XMP Toolkit SDK versions 2020.1 and earlier contain an out-of-bounds read vulnerability (CVE-2021-36045) that could lead to disclosure of arbitrary memory. The vulnerability was discovered and disclosed on September 1, 2021, affecting the Exempi library, which is an implementation of XMP (Extensible Metadata Platform) (Ubuntu Security).

The vulnerability is classified as a low severity issue with a CVSS 3.1 base score of 3.3. The attack vector is local, requiring low attack complexity and no privileges, but does need user interaction. The vulnerability has an unchanged scope with low confidentiality impact and no impact on integrity or availability. The complete vector string is CVSS:3.1/AV:L/AC:L/PR:N/UI:R/S:U/C:L/I:N/A:N (Ubuntu Security).

The exploitation of this vulnerability could allow attackers to bypass security mitigations such as ASLR (Address Space Layout Randomization) through the disclosure of arbitrary memory. However, successful exploitation requires user interaction, specifically opening a malicious file (Ubuntu Security).
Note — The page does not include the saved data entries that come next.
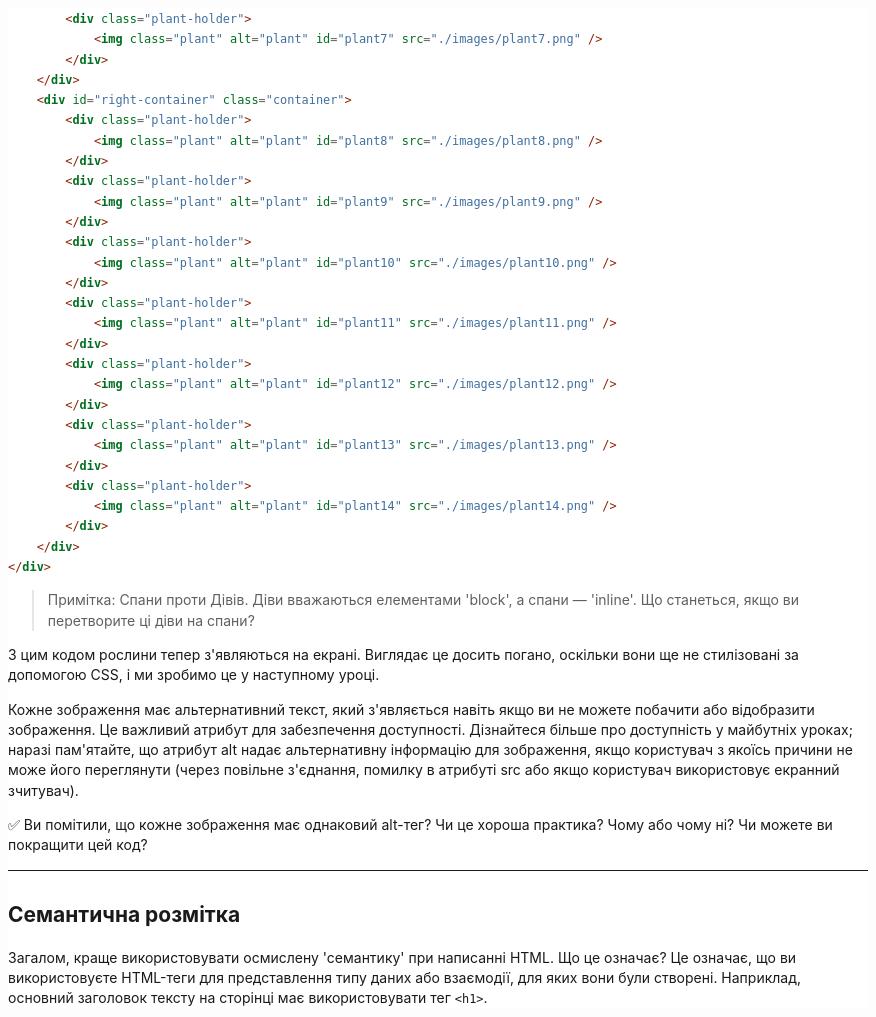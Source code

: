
 ```html
		<div class="plant-holder">
			<img class="plant" alt="plant" id="plant7" src="./images/plant7.png" />
		</div>
	</div>
	<div id="right-container" class="container">
		<div class="plant-holder">
			<img class="plant" alt="plant" id="plant8" src="./images/plant8.png" />
		</div>
		<div class="plant-holder">
			<img class="plant" alt="plant" id="plant9" src="./images/plant9.png" />
		</div>
		<div class="plant-holder">
			<img class="plant" alt="plant" id="plant10" src="./images/plant10.png" />
		</div>
		<div class="plant-holder">
			<img class="plant" alt="plant" id="plant11" src="./images/plant11.png" />
		</div>
		<div class="plant-holder">
			<img class="plant" alt="plant" id="plant12" src="./images/plant12.png" />
		</div>
		<div class="plant-holder">
			<img class="plant" alt="plant" id="plant13" src="./images/plant13.png" />
		</div>
		<div class="plant-holder">
			<img class="plant" alt="plant" id="plant14" src="./images/plant14.png" />
		</div>
	</div>
</div>
```

> Примітка: Спани проти Дівів. Діви вважаються елементами 'block', а спани — 'inline'. Що станеться, якщо ви перетворите ці діви на спани?

З цим кодом рослини тепер з'являються на екрані. Виглядає це досить погано, оскільки вони ще не стилізовані за допомогою CSS, і ми зробимо це у наступному уроці.

Кожне зображення має альтернативний текст, який з'являється навіть якщо ви не можете побачити або відобразити зображення. Це важливий атрибут для забезпечення доступності. Дізнайтеся більше про доступність у майбутніх уроках; наразі пам'ятайте, що атрибут alt надає альтернативну інформацію для зображення, якщо користувач з якоїсь причини не може його переглянути (через повільне з'єднання, помилку в атрибуті src або якщо користувач використовує екранний зчитувач).

✅ Ви помітили, що кожне зображення має однаковий alt-тег? Чи це хороша практика? Чому або чому ні? Чи можете ви покращити цей код?

---

## Семантична розмітка

Загалом, краще використовувати осмислену 'семантику' при написанні HTML. Що це означає? Це означає, що ви використовуєте HTML-теги для представлення типу даних або взаємодії, для яких вони були створені. Наприклад, основний заголовок тексту на сторінці має використовувати тег `<h1>`.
The vulnerability has been fixed in multiple Ubuntu versions: Ubuntu 22.04 LTS (2.5.2-1ubuntu0.22.04.1), Ubuntu 21.10 (2.5.2-1ubuntu0.21.10.1), Ubuntu 20.04 LTS (2.5.1-1ubuntu0.1), and Ubuntu 18.04 LTS (2.4.5-2ubuntu0.1). Users are advised to update their systems to these patched versions (Ubuntu Notice).